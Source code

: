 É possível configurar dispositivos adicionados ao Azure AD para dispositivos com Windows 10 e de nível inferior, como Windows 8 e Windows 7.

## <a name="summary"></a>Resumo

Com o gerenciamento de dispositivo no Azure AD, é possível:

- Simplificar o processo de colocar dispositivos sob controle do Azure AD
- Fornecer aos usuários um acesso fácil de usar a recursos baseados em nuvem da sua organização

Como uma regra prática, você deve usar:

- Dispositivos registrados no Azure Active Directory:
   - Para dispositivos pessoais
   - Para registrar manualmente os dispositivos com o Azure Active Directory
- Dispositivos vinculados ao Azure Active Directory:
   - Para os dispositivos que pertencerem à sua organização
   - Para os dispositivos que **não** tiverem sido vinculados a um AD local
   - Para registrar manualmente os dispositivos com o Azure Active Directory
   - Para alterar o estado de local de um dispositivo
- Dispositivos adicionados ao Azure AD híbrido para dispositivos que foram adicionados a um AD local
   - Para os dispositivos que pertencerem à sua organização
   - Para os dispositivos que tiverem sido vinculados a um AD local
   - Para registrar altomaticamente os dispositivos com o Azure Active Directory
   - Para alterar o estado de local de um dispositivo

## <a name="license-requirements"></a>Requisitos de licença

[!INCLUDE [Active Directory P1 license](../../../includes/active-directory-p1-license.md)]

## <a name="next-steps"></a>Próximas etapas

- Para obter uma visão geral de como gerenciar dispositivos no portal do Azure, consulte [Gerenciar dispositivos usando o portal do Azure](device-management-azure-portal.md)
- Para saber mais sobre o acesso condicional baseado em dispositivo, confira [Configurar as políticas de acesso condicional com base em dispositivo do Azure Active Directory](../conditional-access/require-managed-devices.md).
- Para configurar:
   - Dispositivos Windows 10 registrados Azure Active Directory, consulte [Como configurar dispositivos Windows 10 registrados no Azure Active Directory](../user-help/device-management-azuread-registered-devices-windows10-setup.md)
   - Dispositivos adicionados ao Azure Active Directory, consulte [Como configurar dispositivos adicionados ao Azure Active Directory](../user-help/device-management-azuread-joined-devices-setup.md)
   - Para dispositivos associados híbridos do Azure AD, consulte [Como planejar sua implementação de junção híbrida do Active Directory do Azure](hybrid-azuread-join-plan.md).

________

Your instructions: Return every line holding the word "usar" from the records.

Result below:
- Fornecer aos usuários um acesso fácil de usar a recursos baseados em nuvem da sua organização
Como uma regra prática, você deve usar:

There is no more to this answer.